What a responsibility? Should I flame? Grow
incandescent
? Overblow like a ripe rose reddening the earth? Die—when I do—in a spasm of passion or smoulder wetly like this wet-peat age?

If Radegunda heard me! “Pagan posturings!” she would say.

I should work on my acrostic: nothing pagan about that. It’s the subtlest I’ve devised and will consist of four holy proverbs—which should please her—placed two aslant, one vertically and one athwart to form two superimposed crosses so cunningly concealed in a poem that they might pass unperceived if not picked out in coloured inks. That’ll impress the patrons! “An astounding piece of work, Fortunatus! Unique. The ancients themselves never …” “Oh spare my blushes, my lord bishop,” (or duke? Why not send it to Lupus? Or the kings?) “it is a trifle, merely a token of my profound and heartfelt etcetera. The cross, they say, is the ladder to heaven and so I have sent your lordship (or majesty) two. Not that your lordship needs …” Flourish and reflourish. Meanwhile my fingers are frozen. Skin sticking to the pen. Rub. Shake. Swing. Pull. Have a drink of mulled wine. Oh these lonely, lonely nights! To think I was once gregarious!
In
taberna
quando
sumus
. I had, have, a nice voice. But who would sing alone? Alone, all alone and with enough lamp-oil to see the night through. Few men around here can afford that—but then few suffer from insomnia. Does that make me Fortunatus or infortunatus? Old question. Radegunda too is probably awake but praying—and so not alone. I perhaps should pray but am always afraid of boring God. “Arrogance,” says Radegunda. “Humility,” say I but acknowledge that the boundary-line is thin. “Words don’t matter,” she says and I disagree. For me words matter more than anything. I cannot cope with what cannot be put into words. Like her experiences. Her trances which she describes as “beyond words”. But can anything human be “beyond words”? “Yes,” she says and to some extent I believe her. I believe she does come in contact with a life source, the godhead perhaps, anyway a level of reality unreached by the rest of us and which she can’t describe. What I cannot accept is that
I
‚ with her help, may not manage eventually to grasp and describe it. I harry her, pressing for precision about these forays, these edgings into the
undefinable
. I wait. I am like a cartographer questioning some sun-stunned mariner who has been lost off the map, trying to chart the contents of a raving mind, appalled but stimulated by the news that there are wastes about which
nothing
is
known
—in cartographer’s terms—and that
I
may be the one to draw the first map. She needs me to write her life. I shall ensure that when it is finished she will be more revered than any saint who has not had the benefit of my promotion. Careless of the world’s opinion, she won’t appreciate this. Others will: my patrons and perhaps even God.
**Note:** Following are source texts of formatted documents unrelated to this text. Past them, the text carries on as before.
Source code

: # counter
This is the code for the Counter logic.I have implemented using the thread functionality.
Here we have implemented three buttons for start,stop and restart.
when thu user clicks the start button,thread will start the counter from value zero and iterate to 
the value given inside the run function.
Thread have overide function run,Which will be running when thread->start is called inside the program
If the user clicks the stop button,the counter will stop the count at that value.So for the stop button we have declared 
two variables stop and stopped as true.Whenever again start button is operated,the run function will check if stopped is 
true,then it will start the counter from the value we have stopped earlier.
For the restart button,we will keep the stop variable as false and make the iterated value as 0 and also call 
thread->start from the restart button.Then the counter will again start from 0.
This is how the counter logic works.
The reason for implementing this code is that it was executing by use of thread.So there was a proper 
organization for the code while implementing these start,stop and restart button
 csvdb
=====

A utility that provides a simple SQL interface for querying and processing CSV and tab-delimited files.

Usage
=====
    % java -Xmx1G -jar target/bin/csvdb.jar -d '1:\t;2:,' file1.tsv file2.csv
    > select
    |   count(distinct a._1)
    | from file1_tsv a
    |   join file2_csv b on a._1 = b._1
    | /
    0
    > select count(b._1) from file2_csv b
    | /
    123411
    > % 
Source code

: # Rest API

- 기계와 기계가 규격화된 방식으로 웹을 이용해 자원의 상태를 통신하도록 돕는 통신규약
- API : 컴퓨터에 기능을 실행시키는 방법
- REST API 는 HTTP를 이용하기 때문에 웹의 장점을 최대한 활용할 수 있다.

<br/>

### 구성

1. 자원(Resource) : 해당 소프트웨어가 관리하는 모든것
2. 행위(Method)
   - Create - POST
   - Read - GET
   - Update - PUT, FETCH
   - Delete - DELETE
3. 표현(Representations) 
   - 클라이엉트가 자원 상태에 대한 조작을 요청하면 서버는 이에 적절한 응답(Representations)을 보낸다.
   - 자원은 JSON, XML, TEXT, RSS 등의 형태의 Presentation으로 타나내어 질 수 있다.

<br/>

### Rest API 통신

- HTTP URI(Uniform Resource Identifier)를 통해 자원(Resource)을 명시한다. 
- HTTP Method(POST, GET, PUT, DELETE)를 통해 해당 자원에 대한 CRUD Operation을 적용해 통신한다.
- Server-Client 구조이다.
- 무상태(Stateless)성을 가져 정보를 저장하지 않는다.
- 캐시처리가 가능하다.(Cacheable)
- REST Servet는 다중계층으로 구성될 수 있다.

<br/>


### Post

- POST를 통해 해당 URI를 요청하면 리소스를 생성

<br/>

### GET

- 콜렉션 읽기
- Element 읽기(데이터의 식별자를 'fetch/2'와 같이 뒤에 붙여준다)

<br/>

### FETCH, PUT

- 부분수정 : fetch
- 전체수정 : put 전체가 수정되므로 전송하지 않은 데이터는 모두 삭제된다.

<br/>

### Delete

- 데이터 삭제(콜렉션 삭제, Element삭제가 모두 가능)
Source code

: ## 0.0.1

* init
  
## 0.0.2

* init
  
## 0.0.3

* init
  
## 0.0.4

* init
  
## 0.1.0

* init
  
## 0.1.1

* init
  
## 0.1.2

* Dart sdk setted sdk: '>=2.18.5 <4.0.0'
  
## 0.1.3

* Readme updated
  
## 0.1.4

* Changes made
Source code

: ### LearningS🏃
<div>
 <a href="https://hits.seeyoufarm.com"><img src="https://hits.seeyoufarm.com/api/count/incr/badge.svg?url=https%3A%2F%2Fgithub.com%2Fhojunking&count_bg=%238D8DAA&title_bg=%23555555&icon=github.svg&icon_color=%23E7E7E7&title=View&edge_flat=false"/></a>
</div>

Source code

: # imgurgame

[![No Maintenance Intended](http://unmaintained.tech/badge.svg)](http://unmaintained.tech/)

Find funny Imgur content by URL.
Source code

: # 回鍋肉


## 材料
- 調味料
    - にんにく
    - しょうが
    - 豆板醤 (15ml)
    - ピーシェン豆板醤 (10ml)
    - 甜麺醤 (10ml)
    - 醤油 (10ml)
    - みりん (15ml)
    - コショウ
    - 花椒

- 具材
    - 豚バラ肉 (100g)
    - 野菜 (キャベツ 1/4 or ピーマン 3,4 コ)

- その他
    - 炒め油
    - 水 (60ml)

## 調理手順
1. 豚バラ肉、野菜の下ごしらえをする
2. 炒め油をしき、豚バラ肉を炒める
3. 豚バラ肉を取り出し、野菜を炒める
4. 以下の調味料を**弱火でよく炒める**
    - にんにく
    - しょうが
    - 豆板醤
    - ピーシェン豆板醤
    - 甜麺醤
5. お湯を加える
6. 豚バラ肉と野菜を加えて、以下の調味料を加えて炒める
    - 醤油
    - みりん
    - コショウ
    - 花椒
I knew within an hour of meeting her that I was meant to stay and be her biographer. That was two years ago. There were practical reasons too but they were merely clues to a destiny I had already somehow divined. I told her and she offered me this house. “Destiny” was the word to sway her. Not my sort of word at all. As though it had been put into my mouth. Everything did seem to happen without my taking much initiative. It wasn’t even my own idea to come here. It was King Chilperic’s, her stepson. Odd go-between!

He’s a truly nasty piece of goods, a memorable monster: epic, ruthless and, when I first saw him, visibly bloody. His finger-nails were packed with it. A smear was drying on his beard. He’d been hunting and his appearance startled me into a Virgilian quotation about black and flowing gore—not the most tactful greeting to a multiple murderer. As soon as I’d said the words I wished I’d swallowed them. But he was pleased and the quote—a well-worn one from a
florilegium
of pagan writings for Christian readers—struck the court as betokening
astonishing
learning on my part.

“We Franks”, he told me, “are heirs to the whole
Gallo-Roman
system and that includes poetry. I’m a bit of a poet myself but I don’t delude myself as to my talents. Latin isn’t my first language. Now you are a godsend. Ravenna’s loss will be Soisson’s gain. Write me an ode.”

He gave me a purse of gold
solidi
and I wrote an ode in praise of all the qualities it might have been appropriate for him to possess. He was flattered but possibly bored by such a list of—even fictional—virtues.

“I think you should meet my stepmother,” he told me. “An extraordinary woman. Very holy. You’ll have to go to Poitiers. I’ll give you an escort. Our roads, unfortunately, are unsafe. One can’t see to everything at once. We are plagued by civil wars. My brothers are most rapacious. I sometimes wish my father had strangled them at birth. He killed his nephews so as to prevent civil war in his own time but had no thought for mine. Unforesighted. But, as you know, Rome had a lot of civil war so we needn’t feel ashamed.”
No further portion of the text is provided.